- GOAL OF THE EXERCISE:
Each line in the records below, from the one that contains "Although speckle has" to the one that contains "and maximum a", should be reproduced exactly, the first and last included.

Stored entries
───
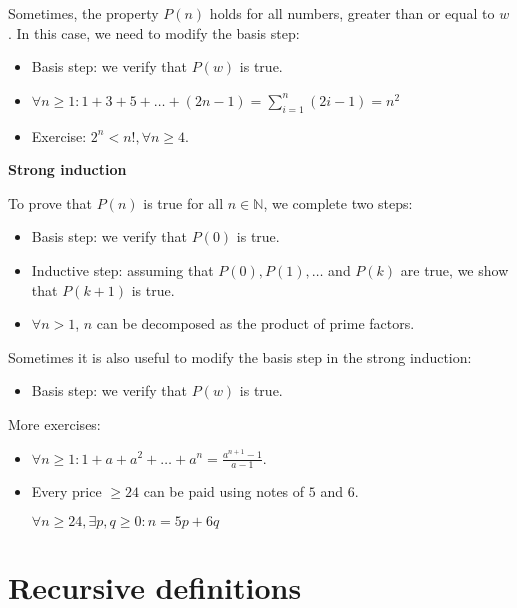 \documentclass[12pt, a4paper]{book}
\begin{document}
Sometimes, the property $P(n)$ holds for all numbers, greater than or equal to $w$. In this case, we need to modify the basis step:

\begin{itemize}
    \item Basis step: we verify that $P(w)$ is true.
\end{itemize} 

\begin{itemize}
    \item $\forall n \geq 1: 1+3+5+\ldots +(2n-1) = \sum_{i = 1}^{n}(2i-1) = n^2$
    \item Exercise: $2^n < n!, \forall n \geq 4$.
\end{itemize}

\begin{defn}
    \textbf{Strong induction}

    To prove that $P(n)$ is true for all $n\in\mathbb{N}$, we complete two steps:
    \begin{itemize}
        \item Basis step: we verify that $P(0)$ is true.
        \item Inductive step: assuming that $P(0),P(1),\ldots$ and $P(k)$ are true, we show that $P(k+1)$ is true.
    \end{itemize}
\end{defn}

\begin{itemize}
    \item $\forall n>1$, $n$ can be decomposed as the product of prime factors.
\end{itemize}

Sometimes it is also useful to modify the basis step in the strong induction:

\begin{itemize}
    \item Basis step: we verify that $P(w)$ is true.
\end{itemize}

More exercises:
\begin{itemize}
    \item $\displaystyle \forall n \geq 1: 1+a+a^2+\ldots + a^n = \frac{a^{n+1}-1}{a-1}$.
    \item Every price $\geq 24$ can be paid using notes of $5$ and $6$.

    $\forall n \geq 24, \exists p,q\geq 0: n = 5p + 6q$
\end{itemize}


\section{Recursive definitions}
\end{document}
───
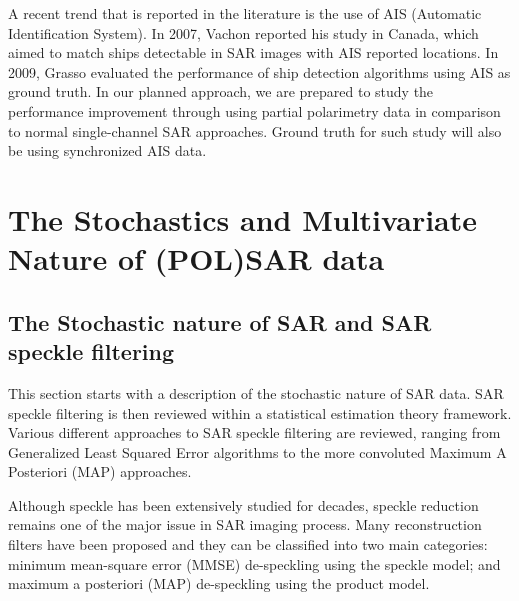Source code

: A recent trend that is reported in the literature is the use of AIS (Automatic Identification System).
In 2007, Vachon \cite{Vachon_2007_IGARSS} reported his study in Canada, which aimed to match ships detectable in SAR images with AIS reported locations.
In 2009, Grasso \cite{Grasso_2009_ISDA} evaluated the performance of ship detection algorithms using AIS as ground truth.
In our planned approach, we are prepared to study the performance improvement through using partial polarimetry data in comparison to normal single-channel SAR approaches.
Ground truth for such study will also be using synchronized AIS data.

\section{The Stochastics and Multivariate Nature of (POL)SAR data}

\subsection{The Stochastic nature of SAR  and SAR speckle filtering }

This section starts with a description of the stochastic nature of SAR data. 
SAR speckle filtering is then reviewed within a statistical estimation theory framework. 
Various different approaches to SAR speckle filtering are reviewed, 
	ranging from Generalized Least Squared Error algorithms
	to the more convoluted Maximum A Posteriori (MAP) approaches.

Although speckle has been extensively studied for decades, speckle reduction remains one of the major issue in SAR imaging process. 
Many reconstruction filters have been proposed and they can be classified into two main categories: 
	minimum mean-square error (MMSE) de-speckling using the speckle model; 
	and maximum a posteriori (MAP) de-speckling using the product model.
───
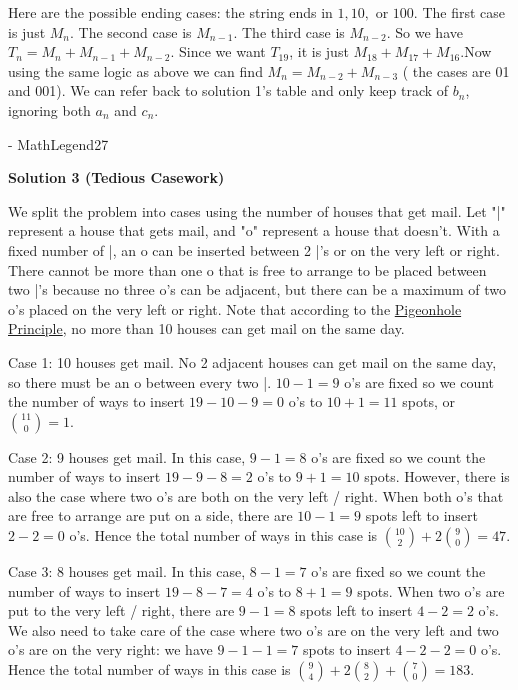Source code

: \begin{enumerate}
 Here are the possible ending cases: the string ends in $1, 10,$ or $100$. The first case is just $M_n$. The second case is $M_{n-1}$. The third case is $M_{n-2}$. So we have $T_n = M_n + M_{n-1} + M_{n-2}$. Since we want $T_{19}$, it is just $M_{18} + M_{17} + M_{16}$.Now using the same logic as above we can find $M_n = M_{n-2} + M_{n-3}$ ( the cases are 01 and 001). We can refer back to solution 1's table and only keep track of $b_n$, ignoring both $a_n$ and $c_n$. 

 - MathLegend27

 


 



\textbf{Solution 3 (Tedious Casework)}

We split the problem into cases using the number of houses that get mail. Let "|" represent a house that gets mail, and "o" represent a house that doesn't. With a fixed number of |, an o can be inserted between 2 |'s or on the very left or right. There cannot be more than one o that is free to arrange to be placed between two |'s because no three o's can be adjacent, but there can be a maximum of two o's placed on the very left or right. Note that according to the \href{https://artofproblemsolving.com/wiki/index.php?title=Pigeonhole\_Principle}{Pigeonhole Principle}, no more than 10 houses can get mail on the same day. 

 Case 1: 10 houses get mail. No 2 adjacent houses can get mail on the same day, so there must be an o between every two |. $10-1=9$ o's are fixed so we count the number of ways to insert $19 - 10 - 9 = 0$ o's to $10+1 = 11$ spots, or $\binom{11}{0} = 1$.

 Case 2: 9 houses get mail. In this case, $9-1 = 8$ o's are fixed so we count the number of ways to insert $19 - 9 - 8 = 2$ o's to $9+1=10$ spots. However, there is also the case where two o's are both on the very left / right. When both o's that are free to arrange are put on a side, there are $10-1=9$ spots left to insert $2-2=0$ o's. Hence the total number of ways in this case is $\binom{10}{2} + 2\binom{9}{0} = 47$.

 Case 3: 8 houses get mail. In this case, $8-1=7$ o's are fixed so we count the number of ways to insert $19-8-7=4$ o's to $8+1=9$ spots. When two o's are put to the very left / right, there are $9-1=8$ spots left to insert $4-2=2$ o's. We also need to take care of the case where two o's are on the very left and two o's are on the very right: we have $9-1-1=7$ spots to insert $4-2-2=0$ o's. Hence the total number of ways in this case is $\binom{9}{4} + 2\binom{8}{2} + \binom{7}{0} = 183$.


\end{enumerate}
───
- REPLY:
Although speckle has been extensively studied for decades, speckle reduction remains one of the major issue in SAR imaging process. 
Many reconstruction filters have been proposed and they can be classified into two main categories: 
	minimum mean-square error (MMSE) de-speckling using the speckle model; 
	and maximum a posteriori (MAP) de-speckling using the product model.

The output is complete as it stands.